Perhaps we could rent a second car? It was, of course, the beginning of the busiest two weeks of the summer travel season, and there were no cars to rent at a daily rate much less than the sticker price of a new SUV.

When in doubt, call a professional.

“It’s your alternator,” the Halifax car dealer sagely informed my wife without even seeing the car. And, of course, it was. That’s why you call a professional. So, after driving into the city in the other car to pick up our son and buying the necessary parts, we hurried back to our cottage in the middle of the middle of Nowhere, Nova Scotia, to look for a mechanic who made house calls. He was easier to find than you might expect. And cheaper too.

Problem solved. Like I said, call a professional.

But then there was this other, unrelated problem. Or related only in the sense that anything that can go wrong during a Kimber family reunion invariably will.

We’d been having problems with the quality of our well water at the cottage so — being ever unhandy about the house — I once again called in a professional. The plumber agreed to meet us the next morning to install something called a “whole-house UV water filtration system.”

Which he did. And a beautiful thing it is too.

But there’d been this huge thunder and lightning storm the night before he came. It knocked out power to the cottage. No problem, said the plumber. We can install the system without electricity and then I’ll show you how to chlorinate the pipes and test it, so you can do it yourself after the electricity comes back on. OK?

Uh… OK. Close to a day and a full freezer-melt later — not to mention a mind-numbingly pleasant afternoon by the lake — the power was restored. Which is when I tried to remember the plumber’s post-doctoral treatise on what I was supposed to do. I should have written it down.

I did manage to get the industrial-strength bleach in the pre-filter. I ran the water pump, as instructed, until I smelled the telltale chlorine from each tap, and then I waited, patiently, for the bleach to do its bleaching.

This isn’t really so difficult, I thought. Which is almost always the wrong thought.

My next task was to remove the pre-filter, empty it and… was that a slight discoloration in the water at the bottom of the filter?… Leftover bleach? Should that be there? I bent down to look and… oops. My hand slipped, the liquid splashed back and…Arrgh!! My eye!!!

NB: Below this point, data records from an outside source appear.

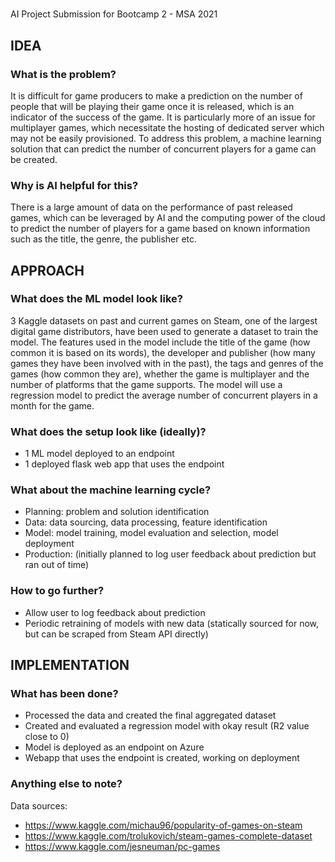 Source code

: # <insert cool project name here>
AI Project Submission for Bootcamp 2 - MSA 2021

## IDEA
### What is the problem?
It is difficult for game producers to make a prediction on the number of people that will be playing their game once it is released, which is an indicator of the success of the game. It is particularly more of an issue for multiplayer games, which necessitate the hosting of dedicated server which may not be easily provisioned. To address this problem, a machine learning solution that can predict the number of concurrent players for a game can be created.

### Why is AI helpful for this?
There is a large amount of data on the performance of past released games, which can be leveraged by AI and the computing power of the cloud to predict the number of players for a game based on known information such as the title, the genre, the publisher etc.

## APPROACH
### What does the ML model look like?
3 Kaggle datasets on past and current games on Steam, one of the largest digital game distributors, have been used to generate a dataset to train the model. The features used in the model include the title of the game (how common it is based on its words), the developer and publisher (how many games they have been involved with in the past), the tags and genres of the games (how common they are), whether the game is multiplayer and the number of platforms that the game supports. The model will use a regression model to predict the average number of concurrent players in a month for the game.

### What does the setup look like (ideally)?
* 1 ML model deployed to an endpoint
* 1 deployed flask web app that uses the endpoint

### What about the machine learning cycle?
* Planning: problem and solution identification
* Data: data sourcing, data processing, feature identification
* Model: model training, model evaluation and selection, model deployment
* Production: (initially planned to log user feedback about prediction but ran out of time)

### How to go further?
* Allow user to log feedback about prediction
* Periodic retraining of models with new data (statically sourced for now, but can be scraped from Steam API directly)

## IMPLEMENTATION
### What has been done?
* Processed the data and created the final aggregated dataset
* Created and evaluated a regression model with okay result (R2 value close to 0)
* Model is deployed as an endpoint on Azure
* Webapp that uses the endpoint is created, working on deployment

### Anything else to note?
Data sources:
* https://www.kaggle.com/michau96/popularity-of-games-on-steam
* https://www.kaggle.com/trolukovich/steam-games-complete-dataset
* https://www.kaggle.com/jesneuman/pc-games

“I believe,” I calmly explained to my wife and son after I’d stumbled blindly up the stairs to where they were relaxing on the deck, “I may have a small problem.”

Soon I was flat on my back on the bench on the deck staring up at my son who was gleefully emptying bottles of water in my eye while my wife made the requisite call to the emergency room at the Bridgewater hospital where I would, several hours later, be declared healthy but dumb for not wearing safety goggles when mucking about with bleach.

Despite the pain — did I mention the pain? — I actually did manage to pass on some hard-earned, father-knows-best advice to my son. “Always remember,” I said, squinting up at him, “hire a professional.”

And with that, he poured yet another bottle of water in my face.